犯人の動機は個人的なことで、個人的だからこそ純粋なのである。家庭をこわされ、おそらく夢も叶えられなかった。その怨念が統一教会に向かうのは当然だし、統一教会にダメージを与えるための標的の選択も間違っていない。

もちろん純粋だからいいということではない。けれども、世の中は不正義で満ちている。ロシアはウクライナを無差別爆撃しているし、アフリカでは多くの子供達が飢えている。何とかできないのかと思うことは誰にも止められない。

身も蓋もないことを言ってしまえば、ウクライナもアフリカも私に直接関係がないので今すぐ何かしようと思わないだけである。心情的に気の毒だと思うことと、直接行動を起こすことには距離がある。

統一教会も同じことで、幸い身近に被害を受けた人がいない。存在自体が許せない、恨みを晴らさずにはおかないと思う権利があるのは実際に被害を受けた本人だけである。(しつこく勧誘を受けて嫌な思いをしたことはあるが、半世紀前のことである。)

与野党問わず統一教会に資金提供を受けている政治家は多いらしいし、建前上信教の自由がある。献金するのは個人の勝手だし、それを何に使おうが宗教団体の裁量である。在日の人達をバッシングする連中が、教祖が半島の宗教に支援してもらうのはよく分からないが。

これを機会にカルト宗教を世の中からなくすべきだと主張するのは自由だが、それが生きるよりどころになっている人もいるのだろう。どちらの立場をとっても結果的にストレスを増やし健康を損なうだけだとすれば、静かに遠ざかるのがいちばん賢いかもしれない。

政治家にしろ警察・検察、裁判官にしろ、そうした団体に対応して住みやすい社会を作るために給料をもらっている。私腹をこやし選挙を有利に運ぶため仲良くするしているのは問題だが、そういう連中にはきっと天が味方しない。

[Jul 25, 2022]

安倍元首相国葬終わる

27日、安倍元首相の「国葬儀」が行われた。

さきに行われたエリザベス女王の国葬と、当然だけれどあまりの格差に歴然とした。これがいまの英国と日本の国力の違いと言ってしまえばそれまでだが、国葬とはエリザベス女王のような存在でなければしてはいけないのである。

そもそも、日本の国家元首は天皇である(第二次大戦に負けたので象徴ということになってしまったが)。天皇以外はすべて臣下であり、天皇と臣下は違う存在である。「国葬」は本来天皇だけで、臣下を天皇と同等の扱いをすべきではない。

岸田首相が聞き慣れた「国葬」という言葉を使わず、「国葬儀」で通したのは、これは「国葬」とは違うというサジェッションだったのではないかと勘繰っている。あるいは「国葬偽」ということだろうか。

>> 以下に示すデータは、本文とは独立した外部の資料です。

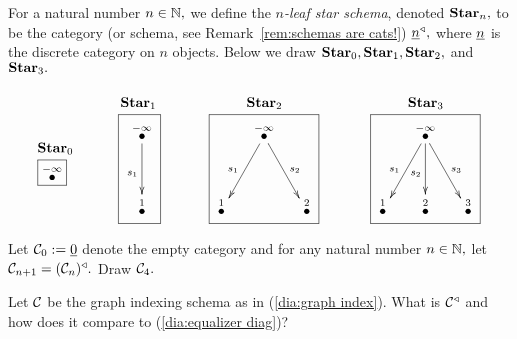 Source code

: \documentclass[../main/CT4S-EN-RU]{subfiles}
\begin{document}
\begin{exampleENG}\label{ex:stars}
For a natural number $n\in{\mathbb N},$ we define the {\em $n$-leaf star schema}, denoted ${\mathbf{Star}}_n,$ to be the category (or schema, see Remark~\ref{rem:schemas are cats!}) $\underline{n}^\triangleleft,$ where $\underline{n}$ is the discrete category on $n$ objects. Below we draw ${\mathbf{Star}}_0, {\mathbf{Star}}_1, {\mathbf{Star}}_2,$ and ${\mathbf{Star}}_3.$
$$
\parbox{.3in}{\boxtitle{$\Star_0$}\fbox{$\LMO{-\infty}$}}
\hspace{.5in}
\parbox{.4in}{\boxtitle{$\Star_1$}\fbox{\xymatrix@=15pt{\LMO{-\infty}\ar[dd]_{s_1}\\\\\LMO{1}}}}
\hspace{.5in}
\parbox{1.1in}{\boxtitle{$\Star_2$}\fbox{\xymatrix@=15pt{&\LMO{-\infty}\ar[ddl]_{s_1}\ar[ddr]^{s_2}\\\\\LMO{1}&&\LMO{2}}}}
\hspace{.5in}
\parbox{1.1in}{\boxtitle{$\Star_3$}\fbox{\xymatrix@=15pt{&\LMO{-\infty}\ar[ddl]_{s_1}\ar[dd]_{s_2}\ar[ddr]^{s_3}\\\\\LMO{1}&\LMO{2}&\LMO{3}}}}
$$
\end{exampleENG}

\begin{exampleRUS}\label{ex:stars}
\end{exampleRUS}

\begin{exerciseENG}
Let $\mathcal{C}_0:=\underline{0}$ denote the empty category and for any natural number $n\in{\mathbb N},$ let $\mathcal{C}_{n+1}=(\mathcal{C}_n)^\triangleleft.$ Draw $\mathcal{C}_4.$  
\end{exerciseENG}

\begin{exerciseRUS}
\end{exerciseRUS}

\begin{exerciseENG}
Let $\mathcal{C}$ be the graph indexing schema as in (\ref{dia:graph index}). What is $\mathcal{C}^\triangleleft$ and how does it compare to (\ref{dia:equalizer diag})? 
\end{exerciseENG}

\begin{exerciseRUS}
\end{exerciseRUS}
\end{document}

国の予算を使って葬儀を行ったというだけで、バンクホリデーにもならないし、外国から要人が多く来ることもない。これで安倍に義理は果たせたと思っているかもしれないが、国威なんてものが日本にあるとしたらガタ落ちになっただろう。

わが市役所も(どこかはあえて言わない)、てっぺんから85%くらいの位置に半旗が掲げられていた。「控えめな弔意」を示すよう申し送りがあったのだろうか。やるならやるで中途半端に掲揚していると、小学生が半旗はああいうものだと思ってしまうかもしれない。

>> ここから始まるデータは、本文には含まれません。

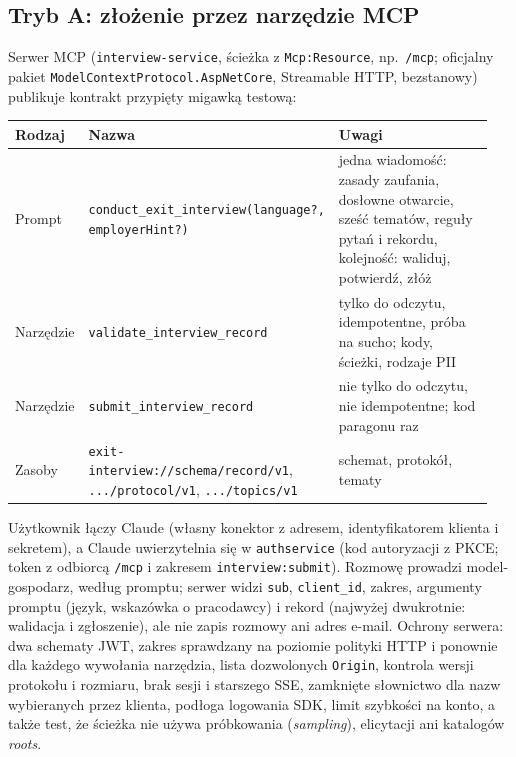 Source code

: \subsection{Tryb A: złożenie przez narzędzie MCP}

Serwer MCP (\texttt{interview-service}, ścieżka z \texttt{Mcp:Resource}, np.\
\texttt{/mcp}; oficjalny pakiet \texttt{ModelContext}\allowbreak\texttt{Protocol.AspNetCore}, Streamable
HTTP, bezstanowy) publikuje kontrakt przypięty migawką testową:

\begin{longtable}{@{}p{0.14\linewidth}p{0.36\linewidth}p{0.45\linewidth}@{}}
\toprule
Rodzaj & Nazwa & Uwagi \\
\midrule
\endhead
Prompt & \texttt{conduct\_exit\_}\allowbreak\texttt{interview(language?,} \texttt{employerHint?)} & jedna
  wiadomość: zasady zaufania, dosłowne otwarcie, sześć tematów, reguły pytań
  i rekordu, kolejność: waliduj, potwierdź, złóż \\
Narzędzie & \texttt{validate\_}\allowbreak\texttt{interview\_record} & tylko do odczytu, idempotentne,
  próba na sucho; kody, ścieżki, rodzaje PII \\
Narzędzie & \texttt{submit\_}\allowbreak\texttt{interview\_record} & nie tylko do odczytu, nie
  idempotentne; kod paragonu raz \\
Zasoby & \texttt{exit-interview://}\allowbreak\texttt{schema/}\allowbreak\texttt{record/v1},
  \texttt{.../protocol/v1}, \texttt{.../topics/v1} & schemat, protokół, tematy \\
\bottomrule
\end{longtable}

{\sloppy Użytkownik łączy Claude (własny konektor z adresem, identyfikatorem klienta
i sekretem), a Claude uwierzytelnia się w \texttt{authservice}
(kod autoryzacji z PKCE; token z odbiorcą \texttt{/mcp} i zakresem
\texttt{interview:submit}). Rozmowę prowadzi model-gospodarz,
według promptu; serwer widzi \texttt{sub}, \texttt{client\_id}, zakres, argumenty promptu
(język, wskazówka o pracodawcy) i rekord (najwyżej dwukrotnie: walidacja
i zgłoszenie), ale nie zapis rozmowy ani adres e-mail. Ochrony serwera: dwa
schematy JWT, zakres sprawdzany na poziomie polityki HTTP i ponownie dla
każdego wywołania narzędzia, lista dozwolonych \texttt{Origin}, kontrola wersji
protokołu i rozmiaru, brak sesji i starszego SSE, zamknięte słownictwo dla nazw
wybieranych przez klienta, podłoga logowania SDK, limit szybkości na konto, a
także test, że ścieżka nie używa próbkowania (\emph{sampling}), elicytacji ani
katalogów \emph{roots}.\par}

警察だけは、普段がらがらの関係者駐車場に、ものものしい数のパトカーが並んでいた。こちらは、非番返上で全員に動員がかかったようだ。警備に不手際があったことがそもそもの発端だから、奈良県警でなくても断れない。

やる仕事がないものだから、道路でも何台かすれ違った。余計なことはするなと指示されているだろうから取り締まりはしないだろうが、気持ちが悪かった。

多くの人が献花したり手を合わせたりしていたけれど、バスに放置されて亡くなった園児だって同じように多くの人が手を合わせた。日本人の心の奥底には怨霊信仰があるので、非業の死には何はともあれ手を合わせることになっている。(成仏してくださいということである)

それを安倍元首相に対する弔意と勘違いするから、フライングして国葬という話になる。ところが、統一教会に対する追及はまったく衰えず、オリンピックの贈収賄事件もどこまで拡大するか見当もつかない。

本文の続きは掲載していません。